BEGIN Dataset records

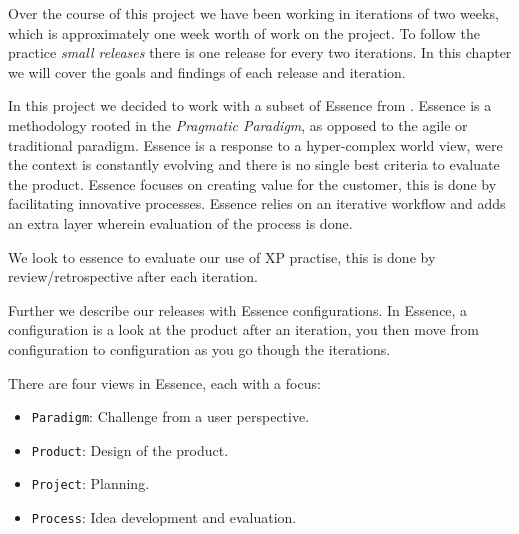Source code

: Over the course of this project we have been working in iterations of two weeks, which is approximately one week worth of work on the project. To follow the practice \textit{small releases} there is one release for every two iterations. In this chapter we will cover the goals and findings of each release and iteration.

In this project we decided to work with a subset of Essence from \citet{essence:config}. Essence is a methodology rooted in the \textit{Pragmatic Paradigm}, as opposed to the agile or traditional paradigm. Essence is a response to a hyper-complex world view, were the context is constantly evolving and there is no single best criteria to evaluate the product. Essence focuses on creating value for the customer, this is done by facilitating innovative processes. Essence relies on an iterative workflow and adds an extra layer wherein evaluation of the process is done. 

We look to essence to evaluate our use of XP practise, this is done by review/retrospective after each iteration.

Further we describe our releases with Essence configurations. In Essence, a configuration is a look at the product after an iteration, you then move from configuration to configuration as you go though the iterations. 

There are four views in Essence, each with a focus: 
\begin{itemize}
\item \texttt{Paradigm}: Challenge from a user perspective.
\item \texttt{Product}: Design of the product.
\item \texttt{Project}: Planning.
\item \texttt{Process}: Idea development and evaluation.
\end{itemize}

END Dataset records

__Exercise__:
In the copy, include every line of the entries above exactly and none of the pictures.

__Reply__:
Source code

: Over the course of this project we have been working in iterations of two weeks, which is approximately one week worth of work on the project. To follow the practice \textit{small releases} there is one release for every two iterations. In this chapter we will cover the goals and findings of each release and iteration.

In this project we decided to work with a subset of Essence from \citet{essence:config}. Essence is a methodology rooted in the \textit{Pragmatic Paradigm}, as opposed to the agile or traditional paradigm. Essence is a response to a hyper-complex world view, were the context is constantly evolving and there is no single best criteria to evaluate the product. Essence focuses on creating value for the customer, this is done by facilitating innovative processes. Essence relies on an iterative workflow and adds an extra layer wherein evaluation of the process is done. 

We look to essence to evaluate our use of XP practise, this is done by review/retrospective after each iteration.

Further we describe our releases with Essence configurations. In Essence, a configuration is a look at the product after an iteration, you then move from configuration to configuration as you go though the iterations. 

There are four views in Essence, each with a focus: 
\begin{itemize}
\item \texttt{Paradigm}: Challenge from a user perspective.
\item \texttt{Product}: Design of the product.
\item \texttt{Project}: Planning.
\item \texttt{Process}: Idea development and evaluation.
\end{itemize}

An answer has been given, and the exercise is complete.